[[ AVAILABLE RECORDS open ]]
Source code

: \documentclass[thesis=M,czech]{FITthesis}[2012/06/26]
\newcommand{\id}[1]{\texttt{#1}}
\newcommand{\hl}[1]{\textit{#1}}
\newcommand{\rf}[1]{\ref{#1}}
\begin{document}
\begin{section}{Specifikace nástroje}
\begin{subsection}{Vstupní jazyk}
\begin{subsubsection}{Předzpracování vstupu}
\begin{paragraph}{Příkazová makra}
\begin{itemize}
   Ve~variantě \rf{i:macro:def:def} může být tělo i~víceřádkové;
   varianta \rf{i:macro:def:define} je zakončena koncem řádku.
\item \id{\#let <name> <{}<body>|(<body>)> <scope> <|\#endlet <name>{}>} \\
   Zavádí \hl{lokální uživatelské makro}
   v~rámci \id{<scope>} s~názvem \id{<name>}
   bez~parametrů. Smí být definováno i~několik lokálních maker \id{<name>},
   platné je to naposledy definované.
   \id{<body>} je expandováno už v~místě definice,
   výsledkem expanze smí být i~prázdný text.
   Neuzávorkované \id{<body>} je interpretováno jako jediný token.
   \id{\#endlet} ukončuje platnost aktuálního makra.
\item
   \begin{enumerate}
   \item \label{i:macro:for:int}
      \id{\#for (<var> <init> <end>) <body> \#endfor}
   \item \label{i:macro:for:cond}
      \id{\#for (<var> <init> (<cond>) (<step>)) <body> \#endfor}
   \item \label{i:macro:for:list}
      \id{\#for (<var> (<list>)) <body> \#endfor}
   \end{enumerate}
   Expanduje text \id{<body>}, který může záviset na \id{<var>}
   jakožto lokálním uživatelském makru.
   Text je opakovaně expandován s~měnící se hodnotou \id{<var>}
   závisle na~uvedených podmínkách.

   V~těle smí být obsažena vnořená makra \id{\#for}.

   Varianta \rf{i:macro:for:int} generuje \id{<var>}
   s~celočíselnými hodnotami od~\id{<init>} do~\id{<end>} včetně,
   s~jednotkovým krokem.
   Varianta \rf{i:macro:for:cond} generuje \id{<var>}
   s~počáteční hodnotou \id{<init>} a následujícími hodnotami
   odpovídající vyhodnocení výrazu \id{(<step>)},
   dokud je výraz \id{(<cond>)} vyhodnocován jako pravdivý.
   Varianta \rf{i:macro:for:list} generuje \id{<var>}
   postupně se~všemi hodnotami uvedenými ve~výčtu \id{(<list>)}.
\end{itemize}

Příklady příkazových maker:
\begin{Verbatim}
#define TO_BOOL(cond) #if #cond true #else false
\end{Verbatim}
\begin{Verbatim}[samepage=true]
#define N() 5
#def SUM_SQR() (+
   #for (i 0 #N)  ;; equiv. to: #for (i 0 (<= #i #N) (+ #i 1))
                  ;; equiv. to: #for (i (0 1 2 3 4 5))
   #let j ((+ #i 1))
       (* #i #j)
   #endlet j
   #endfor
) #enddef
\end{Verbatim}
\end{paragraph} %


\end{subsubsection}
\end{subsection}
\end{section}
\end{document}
[[ AVAILABLE RECORDS closed ]]
All records shown above are to be repeated exactly.

Source code

: \documentclass[thesis=M,czech]{FITthesis}[2012/06/26]
\newcommand{\id}[1]{\texttt{#1}}
\newcommand{\hl}[1]{\textit{#1}}
\newcommand{\rf}[1]{\ref{#1}}
\begin{document}
\begin{section}{Specifikace nástroje}
\begin{subsection}{Vstupní jazyk}
\begin{subsubsection}{Předzpracování vstupu}
\begin{paragraph}{Příkazová makra}
\begin{itemize}
   Ve~variantě \rf{i:macro:def:def} může být tělo i~víceřádkové;
   varianta \rf{i:macro:def:define} je zakončena koncem řádku.
\item \id{\#let <name> <{}<body>|(<body>)> <scope> <|\#endlet <name>{}>} \\
   Zavádí \hl{lokální uživatelské makro}
   v~rámci \id{<scope>} s~názvem \id{<name>}
   bez~parametrů. Smí být definováno i~několik lokálních maker \id{<name>},
   platné je to naposledy definované.
   \id{<body>} je expandováno už v~místě definice,
   výsledkem expanze smí být i~prázdný text.
   Neuzávorkované \id{<body>} je interpretováno jako jediný token.
   \id{\#endlet} ukončuje platnost aktuálního makra.
\item
   \begin{enumerate}
   \item \label{i:macro:for:int}
      \id{\#for (<var> <init> <end>) <body> \#endfor}
   \item \label{i:macro:for:cond}
      \id{\#for (<var> <init> (<cond>) (<step>)) <body> \#endfor}
   \item \label{i:macro:for:list}
      \id{\#for (<var> (<list>)) <body> \#endfor}
   \end{enumerate}
   Expanduje text \id{<body>}, který může záviset na \id{<var>}
   jakožto lokálním uživatelském makru.
   Text je opakovaně expandován s~měnící se hodnotou \id{<var>}
   závisle na~uvedených podmínkách.

   V~těle smí být obsažena vnořená makra \id{\#for}.

   Varianta \rf{i:macro:for:int} generuje \id{<var>}
   s~celočíselnými hodnotami od~\id{<init>} do~\id{<end>} včetně,
   s~jednotkovým krokem.
   Varianta \rf{i:macro:for:cond} generuje \id{<var>}
   s~počáteční hodnotou \id{<init>} a následujícími hodnotami
   odpovídající vyhodnocení výrazu \id{(<step>)},
   dokud je výraz \id{(<cond>)} vyhodnocován jako pravdivý.
   Varianta \rf{i:macro:for:list} generuje \id{<var>}
   postupně se~všemi hodnotami uvedenými ve~výčtu \id{(<list>)}.
\end{itemize}

Příklady příkazových maker:
\begin{Verbatim}
#define TO_BOOL(cond) #if #cond true #else false
\end{Verbatim}
\begin{Verbatim}[samepage=true]
#define N() 5
#def SUM_SQR() (+
   #for (i 0 #N)  ;; equiv. to: #for (i 0 (<= #i #N) (+ #i 1))
                  ;; equiv. to: #for (i (0 1 2 3 4 5))
   #let j ((+ #i 1))
       (* #i #j)
   #endlet j
   #endfor
) #enddef
\end{Verbatim}
\end{paragraph} %


\end{subsubsection}
\end{subsection}
\end{section}
\end{document}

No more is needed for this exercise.